It may have rained hard in Düsseldorf for the first few days, but as I write this the sun is shining on the exhibitors not only literally, but also metaphorically as drupa draws to a close. Only one day before the end of the world’s largest print and converting show Heidelberg’s ceo Bernhard Schreier announces: “At this year’s drupa we will record orders amounting to over €800M, comfortably ahead of our expectations.” Bobst was happy too – six of the new Titan SR8 slitters and six Apollo sheeters were sold.

I was sitting next to managing director of drupa Mateus Matare one lunchtime in the middle of the show when his phone beeped. It was his daily one pm message direct from the turnstiles – technology that must be the envy of exhibition organizers the world over. Numbers were up over the same day in 2000. Although it was a slower start to this year’s event, the middle certainly proved busy.
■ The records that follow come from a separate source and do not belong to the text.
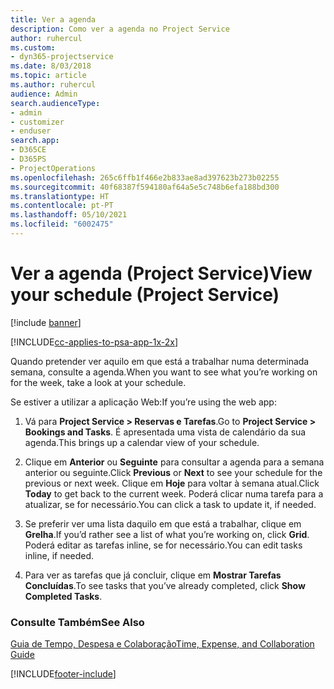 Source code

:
 ```yaml
---
title: Ver a agenda
description: Como ver a agenda no Project Service
author: ruhercul
ms.custom:
- dyn365-projectservice
ms.date: 8/03/2018
ms.topic: article
ms.author: ruhercul
audience: Admin
search.audienceType:
- admin
- customizer
- enduser
search.app:
- D365CE
- D365PS
- ProjectOperations
ms.openlocfilehash: 265c6ffb1f466e2b833ae8ad397623b273b02255
ms.sourcegitcommit: 40f68387f594180af64a5e5c748b6efa188bd300
ms.translationtype: HT
ms.contentlocale: pt-PT
ms.lasthandoff: 05/10/2021
ms.locfileid: "6002475"
---
```

# <a name="view-your-schedule-project-service"></a><span data-ttu-id="31ba3-103">Ver a agenda (Project Service)</span><span class="sxs-lookup"><span data-stu-id="31ba3-103">View your schedule (Project Service)</span></span>

[!include [banner](../includes/psa-now-project-operations.md)]

[!INCLUDE[cc-applies-to-psa-app-1x-2x](../includes/cc-applies-to-psa-app-1x-2x.md)]

<span data-ttu-id="31ba3-104">Quando pretender ver aquilo em que está a trabalhar numa determinada semana, consulte a agenda.</span><span class="sxs-lookup"><span data-stu-id="31ba3-104">When you want to see what you’re working on for the week, take a look at your schedule.</span></span>  
  
 <span data-ttu-id="31ba3-105">Se estiver a utilizar a aplicação Web:</span><span class="sxs-lookup"><span data-stu-id="31ba3-105">If you’re using the web app:</span></span>  
  
1.  <span data-ttu-id="31ba3-106">Vá para **Project Service > Reservas e Tarefas**.</span><span class="sxs-lookup"><span data-stu-id="31ba3-106">Go to **Project Service > Bookings and Tasks**.</span></span> <span data-ttu-id="31ba3-107">É apresentada uma vista de calendário da sua agenda.</span><span class="sxs-lookup"><span data-stu-id="31ba3-107">This brings up a calendar view of your schedule.</span></span>  
  
2.  <span data-ttu-id="31ba3-108">Clique em **Anterior** ou **Seguinte** para consultar a agenda para a semana anterior ou seguinte.</span><span class="sxs-lookup"><span data-stu-id="31ba3-108">Click **Previous** or **Next** to see your schedule for the previous or next week.</span></span> <span data-ttu-id="31ba3-109">Clique em **Hoje** para voltar à semana atual.</span><span class="sxs-lookup"><span data-stu-id="31ba3-109">Click **Today** to get back to the current week.</span></span> <span data-ttu-id="31ba3-110">Poderá clicar numa tarefa para a atualizar, se for necessário.</span><span class="sxs-lookup"><span data-stu-id="31ba3-110">You can click a task to update it, if needed.</span></span>  
  
3.  <span data-ttu-id="31ba3-111">Se preferir ver uma lista daquilo em que está a trabalhar, clique em **Grelha**.</span><span class="sxs-lookup"><span data-stu-id="31ba3-111">If you’d rather see a list of what you’re working on, click **Grid**.</span></span> <span data-ttu-id="31ba3-112">Poderá editar as tarefas inline, se for necessário.</span><span class="sxs-lookup"><span data-stu-id="31ba3-112">You can edit tasks inline, if needed.</span></span>  
  
4.  <span data-ttu-id="31ba3-113">Para ver as tarefas que já concluir, clique em **Mostrar Tarefas Concluídas**.</span><span class="sxs-lookup"><span data-stu-id="31ba3-113">To see tasks that you’ve already completed, click **Show Completed Tasks**.</span></span>  
  
### <a name="see-also"></a><span data-ttu-id="31ba3-114">Consulte Também</span><span class="sxs-lookup"><span data-stu-id="31ba3-114">See Also</span></span>  
 [<span data-ttu-id="31ba3-115">Guia de Tempo, Despesa e Colaboração</span><span class="sxs-lookup"><span data-stu-id="31ba3-115">Time, Expense, and Collaboration Guide</span></span>](../psa/time-expense-collaboration-guide.md)


[!INCLUDE[footer-include](../includes/footer-banner.md)] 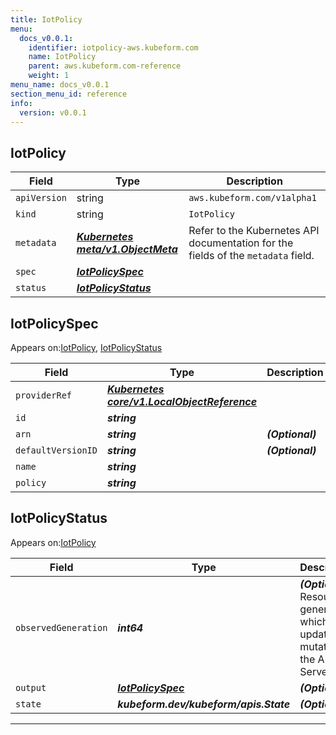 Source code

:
```yaml
---
title: IotPolicy
menu:
  docs_v0.0.1:
    identifier: iotpolicy-aws.kubeform.com
    name: IotPolicy
    parent: aws.kubeform.com-reference
    weight: 1
menu_name: docs_v0.0.1
section_menu_id: reference
info:
  version: v0.0.1
---
```


## IotPolicy
| Field | Type | Description |
| ------ | ----- | ----------- |
| `apiVersion` | string | `aws.kubeform.com/v1alpha1` |
|    `kind` | string | `IotPolicy` |
| `metadata` | ***[Kubernetes meta/v1.ObjectMeta](https://kubernetes.io/docs/reference/generated/kubernetes-api/v1.13/#objectmeta-v1-meta)***|Refer to the Kubernetes API documentation for the fields of the `metadata` field.|
| `spec` | ***[IotPolicySpec](#iotpolicyspec)***||
| `status` | ***[IotPolicyStatus](#iotpolicystatus)***||
## IotPolicySpec

Appears on:[IotPolicy](#iotpolicy), [IotPolicyStatus](#iotpolicystatus)

| Field | Type | Description |
| ------ | ----- | ----------- |
| `providerRef` | ***[Kubernetes core/v1.LocalObjectReference](https://kubernetes.io/docs/reference/generated/kubernetes-api/v1.13/#localobjectreference-v1-core)***||
| `id` | ***string***||
| `arn` | ***string***| ***(Optional)*** |
| `defaultVersionID` | ***string***| ***(Optional)*** |
| `name` | ***string***||
| `policy` | ***string***||
## IotPolicyStatus

Appears on:[IotPolicy](#iotpolicy)

| Field | Type | Description |
| ------ | ----- | ----------- |
| `observedGeneration` | ***int64***| ***(Optional)*** Resource generation, which is updated on mutation by the API Server.|
| `output` | ***[IotPolicySpec](#iotpolicyspec)***| ***(Optional)*** |
| `state` | ***kubeform.dev/kubeform/apis.State***| ***(Optional)*** |
---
The show may have been hailed as the jdf drupa with workflow the king, but it was also very much the packaging production drupa; prepress, offset, gravure, digital and postpress finishing – the doing and the talking was of the converting market. Perhaps the only disappointment was flexo where, with notable exceptions, developments were few and far between.

Our drupa report in this issue comes to you direct from the show.

STOP PRESS: Final attendance figure was over 394,000 of which 54 per cent were from outside Germany.